Many of us crumble under a barrage of feedback. We let it cripple us, weaken us, even depress us. We stop thinking of ourselves as complex human beings who can systematically analyze all the feedback and then synthesize it together into the right decision. More times than not, we receive the feedback, find the common ground that will please everyone (or the common ground that won’t displease anyone) and we just go after it. Straight down the path of least resistance.

And it always produces mundane results that don’t really get anyone excited.

Then there’s the issue of having too many cooks in the kitchen. Unless you’re really, really, really good at leading a meeting, too many people almost always results in chaos and more confusion. And obviously lots of feedback. Lots of people wanting to throw their two cents in. Lots of people wanting to share opinions. Lots of people forgetting that, in most cases, they probably aren’t the target market, but you should go ahead and try to meat their wants, nonetheless.

If you’re not confident in or aware of your skills in the issue at hand, this avalanche of opinion will overwhelm you.

Finally, there’s customer feedback.

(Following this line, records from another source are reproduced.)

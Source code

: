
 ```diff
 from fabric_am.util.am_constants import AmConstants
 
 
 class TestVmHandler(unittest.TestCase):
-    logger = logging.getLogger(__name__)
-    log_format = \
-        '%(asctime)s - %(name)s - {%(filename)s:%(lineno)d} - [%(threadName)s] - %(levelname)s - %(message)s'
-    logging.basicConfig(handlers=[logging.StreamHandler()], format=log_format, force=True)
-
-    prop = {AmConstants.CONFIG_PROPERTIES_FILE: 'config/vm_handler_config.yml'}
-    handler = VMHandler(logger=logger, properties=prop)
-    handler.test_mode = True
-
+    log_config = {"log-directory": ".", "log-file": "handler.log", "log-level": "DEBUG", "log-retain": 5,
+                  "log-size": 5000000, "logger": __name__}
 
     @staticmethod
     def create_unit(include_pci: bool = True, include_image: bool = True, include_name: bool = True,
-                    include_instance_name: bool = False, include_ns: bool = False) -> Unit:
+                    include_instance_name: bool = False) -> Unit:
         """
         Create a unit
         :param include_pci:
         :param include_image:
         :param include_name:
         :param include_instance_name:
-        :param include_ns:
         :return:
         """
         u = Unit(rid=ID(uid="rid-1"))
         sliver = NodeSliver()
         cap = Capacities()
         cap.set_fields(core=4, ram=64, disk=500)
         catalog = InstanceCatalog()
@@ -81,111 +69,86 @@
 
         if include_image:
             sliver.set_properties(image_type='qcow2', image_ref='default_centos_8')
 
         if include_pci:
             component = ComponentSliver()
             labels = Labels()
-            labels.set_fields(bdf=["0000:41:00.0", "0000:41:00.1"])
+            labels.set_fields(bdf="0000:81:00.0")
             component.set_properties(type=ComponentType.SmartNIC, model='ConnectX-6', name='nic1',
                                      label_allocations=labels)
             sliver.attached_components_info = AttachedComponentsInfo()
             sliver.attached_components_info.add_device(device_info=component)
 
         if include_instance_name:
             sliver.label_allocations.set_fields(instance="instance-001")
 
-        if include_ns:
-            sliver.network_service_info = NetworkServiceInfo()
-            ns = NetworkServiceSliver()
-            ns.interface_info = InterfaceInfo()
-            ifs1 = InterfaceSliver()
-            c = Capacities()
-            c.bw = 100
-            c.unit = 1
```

The holy grail, right? The customer is always right. Unless, of course, they’re wrong.

Admittedly, giving your customers what they want is usually a good thing. But sometimes, you need to be the parent in the relationship, shielding your child (your customer) from consequences they simply cannot comprehend. Holding your ground when little Johnny wants to pet the pretty porcupine. Showing some tough love when Susie Customer demands you don’t discontinue a product, even though you can’t pay anyone else to buy it.

Feedback is a beautiful thing, but it is not the authority. It is always biased, always opinionated and very rarely objective. So knowing how to deal with it (and when to completely ignore it) becomes one of the most important attributes we can develop as marketers, as leaders, as spouses, as people.